Udo Filzmaier, Bildungssprecher der Industrie und CEO der SIE Holding, schließt da an. Vorarlbergs Unternehmen, große und kleine, seien stark technologiegetrieben, zurückzuführen auf die breite technische Ausbildung im Land, beginnend mit der Lehre, über die Höheren Technischen Lehranstalten bis hin zur Fachhochschule. „Vorarlberg ist ein Technikland. Technik prägte und prägt den Wirtschaftsstandort.
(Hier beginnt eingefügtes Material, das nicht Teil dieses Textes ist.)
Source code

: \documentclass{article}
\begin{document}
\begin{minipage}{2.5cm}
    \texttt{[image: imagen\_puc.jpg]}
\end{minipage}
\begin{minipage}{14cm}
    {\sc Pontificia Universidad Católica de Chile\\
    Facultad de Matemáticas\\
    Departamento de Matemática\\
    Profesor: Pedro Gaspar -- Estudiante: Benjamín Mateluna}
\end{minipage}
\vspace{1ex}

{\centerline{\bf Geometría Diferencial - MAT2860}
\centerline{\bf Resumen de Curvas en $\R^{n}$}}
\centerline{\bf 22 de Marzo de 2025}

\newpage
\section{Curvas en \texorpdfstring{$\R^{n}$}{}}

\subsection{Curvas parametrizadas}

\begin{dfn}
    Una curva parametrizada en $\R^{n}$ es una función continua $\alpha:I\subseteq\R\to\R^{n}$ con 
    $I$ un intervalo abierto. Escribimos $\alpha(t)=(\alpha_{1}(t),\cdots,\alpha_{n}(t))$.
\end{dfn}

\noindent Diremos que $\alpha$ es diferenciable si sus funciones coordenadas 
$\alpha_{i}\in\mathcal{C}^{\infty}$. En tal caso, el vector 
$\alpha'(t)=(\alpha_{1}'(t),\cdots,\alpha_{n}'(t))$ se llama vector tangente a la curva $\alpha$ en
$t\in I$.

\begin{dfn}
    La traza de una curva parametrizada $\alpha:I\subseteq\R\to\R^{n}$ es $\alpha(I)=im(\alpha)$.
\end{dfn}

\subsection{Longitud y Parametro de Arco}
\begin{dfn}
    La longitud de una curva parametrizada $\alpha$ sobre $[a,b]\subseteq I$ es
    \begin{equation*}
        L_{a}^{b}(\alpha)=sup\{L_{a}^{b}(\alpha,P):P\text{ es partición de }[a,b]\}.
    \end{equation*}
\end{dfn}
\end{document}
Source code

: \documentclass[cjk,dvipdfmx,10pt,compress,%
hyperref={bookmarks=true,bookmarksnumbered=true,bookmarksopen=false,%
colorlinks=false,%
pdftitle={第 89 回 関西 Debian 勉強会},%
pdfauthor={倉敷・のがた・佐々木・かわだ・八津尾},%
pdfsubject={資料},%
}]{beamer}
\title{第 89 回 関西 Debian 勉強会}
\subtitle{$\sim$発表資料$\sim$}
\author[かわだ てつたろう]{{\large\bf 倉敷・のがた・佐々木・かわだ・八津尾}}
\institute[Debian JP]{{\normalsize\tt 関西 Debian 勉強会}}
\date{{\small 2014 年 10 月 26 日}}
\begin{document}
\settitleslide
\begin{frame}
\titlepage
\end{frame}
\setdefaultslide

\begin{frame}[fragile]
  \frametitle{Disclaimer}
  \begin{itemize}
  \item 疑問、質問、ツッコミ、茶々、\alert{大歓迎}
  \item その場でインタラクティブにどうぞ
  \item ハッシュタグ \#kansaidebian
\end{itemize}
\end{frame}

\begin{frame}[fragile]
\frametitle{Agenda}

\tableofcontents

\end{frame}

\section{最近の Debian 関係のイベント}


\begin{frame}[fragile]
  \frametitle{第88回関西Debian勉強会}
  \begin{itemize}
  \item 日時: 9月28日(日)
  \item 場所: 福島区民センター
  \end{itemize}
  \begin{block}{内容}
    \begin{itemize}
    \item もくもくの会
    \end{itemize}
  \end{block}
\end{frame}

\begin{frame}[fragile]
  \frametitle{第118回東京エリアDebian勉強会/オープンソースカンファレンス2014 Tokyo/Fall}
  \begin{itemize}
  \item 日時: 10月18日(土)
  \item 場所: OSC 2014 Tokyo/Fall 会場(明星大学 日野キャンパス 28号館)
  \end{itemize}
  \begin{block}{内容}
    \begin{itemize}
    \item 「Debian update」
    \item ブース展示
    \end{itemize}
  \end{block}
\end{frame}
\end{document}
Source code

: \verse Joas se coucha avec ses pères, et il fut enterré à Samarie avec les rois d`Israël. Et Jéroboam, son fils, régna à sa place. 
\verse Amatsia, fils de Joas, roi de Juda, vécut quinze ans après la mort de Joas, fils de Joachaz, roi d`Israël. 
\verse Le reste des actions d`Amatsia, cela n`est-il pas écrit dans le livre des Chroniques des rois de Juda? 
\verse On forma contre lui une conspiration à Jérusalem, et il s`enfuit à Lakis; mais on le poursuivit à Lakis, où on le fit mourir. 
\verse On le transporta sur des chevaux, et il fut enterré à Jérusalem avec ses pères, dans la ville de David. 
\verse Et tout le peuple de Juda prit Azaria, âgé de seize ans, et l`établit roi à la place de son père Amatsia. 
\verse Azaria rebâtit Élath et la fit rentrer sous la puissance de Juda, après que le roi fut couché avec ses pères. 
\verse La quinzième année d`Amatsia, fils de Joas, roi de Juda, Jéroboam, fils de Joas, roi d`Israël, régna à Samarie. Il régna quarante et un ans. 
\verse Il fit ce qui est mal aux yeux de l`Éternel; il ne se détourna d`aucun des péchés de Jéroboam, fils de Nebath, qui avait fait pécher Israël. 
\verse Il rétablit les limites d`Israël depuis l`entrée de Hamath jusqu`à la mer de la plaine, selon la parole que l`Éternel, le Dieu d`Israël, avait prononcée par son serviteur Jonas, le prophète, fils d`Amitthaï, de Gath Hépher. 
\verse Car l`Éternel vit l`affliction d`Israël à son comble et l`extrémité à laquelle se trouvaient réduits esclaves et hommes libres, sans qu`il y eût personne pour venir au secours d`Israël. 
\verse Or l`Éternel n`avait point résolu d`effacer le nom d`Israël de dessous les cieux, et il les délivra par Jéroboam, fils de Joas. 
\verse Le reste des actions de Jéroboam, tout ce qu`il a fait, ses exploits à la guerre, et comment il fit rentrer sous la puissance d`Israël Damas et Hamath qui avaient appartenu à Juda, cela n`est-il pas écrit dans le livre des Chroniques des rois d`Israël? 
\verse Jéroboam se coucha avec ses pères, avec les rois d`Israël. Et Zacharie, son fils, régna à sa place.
Aber es sind Anstrengungen zu unternehmen, um auch in Zukunft ein Technikland sein zu können.“ Und da habe sich das Land, kollektiv gesehen, zu rüsten; es gelte, das technische Grundverständnis, das technische Wissen einer kritischen Masse weiter voranzubringen: „Denn die Digitalisierung wird die nächste Evolutionsstufe im Technikland Vorarlberg sein.“ Das Technikland ist Filzmaier zufolge also in die nächste Stufe zu transferieren, um etwa dem Slogan „chancenreichstes Land“ gerecht werden zu können, müsse man die neuesten Technologien implementieren und den Kindern damit die Basis geben, auch im zukünftigen Wettbewerb bestehen zu können. „Bildung“, sagt Filzmaier, „ist der wichtigste Ansatz.“ „Vorausschauender Ausbildung“, so formuliert das Mihala, „kommt entscheidende Bedeutung zu. Auch, um dem Facharbeitermangel zu begegnen.“

Ein gesellschaftliches Problem?

„Da passiert zu viel, was wir implizit und explizit mitgeben, als dass Mädchen dann noch eine wertfreie, neutrale Berufsentscheidung treffen könnten.“
Katharina Mader, Ökonomin an der Wirtschaftsuniversität Wien

Der Facharbeitermangel ließe sich allerdings lösen, würden sich mehr Frauen für technische Berufe begeistern. Laut Thomas Mayr vom Institut für Bildungsforschung der Wirtschaft wäre das Fachkräfteproblem in den technischen Berufen „größtenteils lösbar, wenn begabte, junge Menschen, unabhängig vom Geschlecht, tatsächlich zu gleichen Teilen in eine technische Lehre, in eine HTL oder in ein technisches Studium gingen“, oder ganz konkret gesprochen, „wenn mehr Mädchen diesen beruflichen Weg einschlagen würden.“ Zwar gibt es in diesem Bereich gute Initiativen und auch Erfolge – Grass etwa wurde Ende 2019 für „herausragende Angebote für Mädchen in technischen Berufen“ mit dem Staatspreis „Beste Lehrbetriebe – Fit for Future“ ausgezeichnet. Auch ist der Lehrberuf der Metalltechnikerin 2019 zum drittbeliebtesten bei Mädchen in Vorarlberg geworden. Aber laut Mayr gibt es in diesem Bereich eben nach wie vor „einen deutlichen Gap“, gesellschaftspolitisch bedingt, durch alte und tiefsitzende Verhaltensmuster: „Es sind gesellschaftliche Verhaltensmuster, die mitunter auch ganz subtil wirken und dazu führen, dass sich Mädchen tendenziell nicht für technische, sondern für andere Berufe interessieren.“
Katharina Mader, Ökonomin an der Wirtschaftsuniversität Wien, sagt, dass die Entscheidung, welche berufliche Laufbahn man nicht einschlage, bei Mädchen bereits sehr früh falle, noch im Kindesalter: „Da passiert zu viel, was wir implizit und explizit mitgeben, als das Mädchen dann noch eine wertfreie, neutrale Berufsentscheidung treffen könnten.“ So sei im allgemeinen Sprachgebrauch, bei fehlender Sensibilisierung, eben beispielsweise stets von dem Techniker die Rede, „also wieso soll sich ein kleines Mädchen vorstellen, dass sie auch eine Technikerin geben könnte.“ Nicht nur das Ausgesprochene, auch das Unausgesprochene kann die Lebensrealität eines Kindes bilden.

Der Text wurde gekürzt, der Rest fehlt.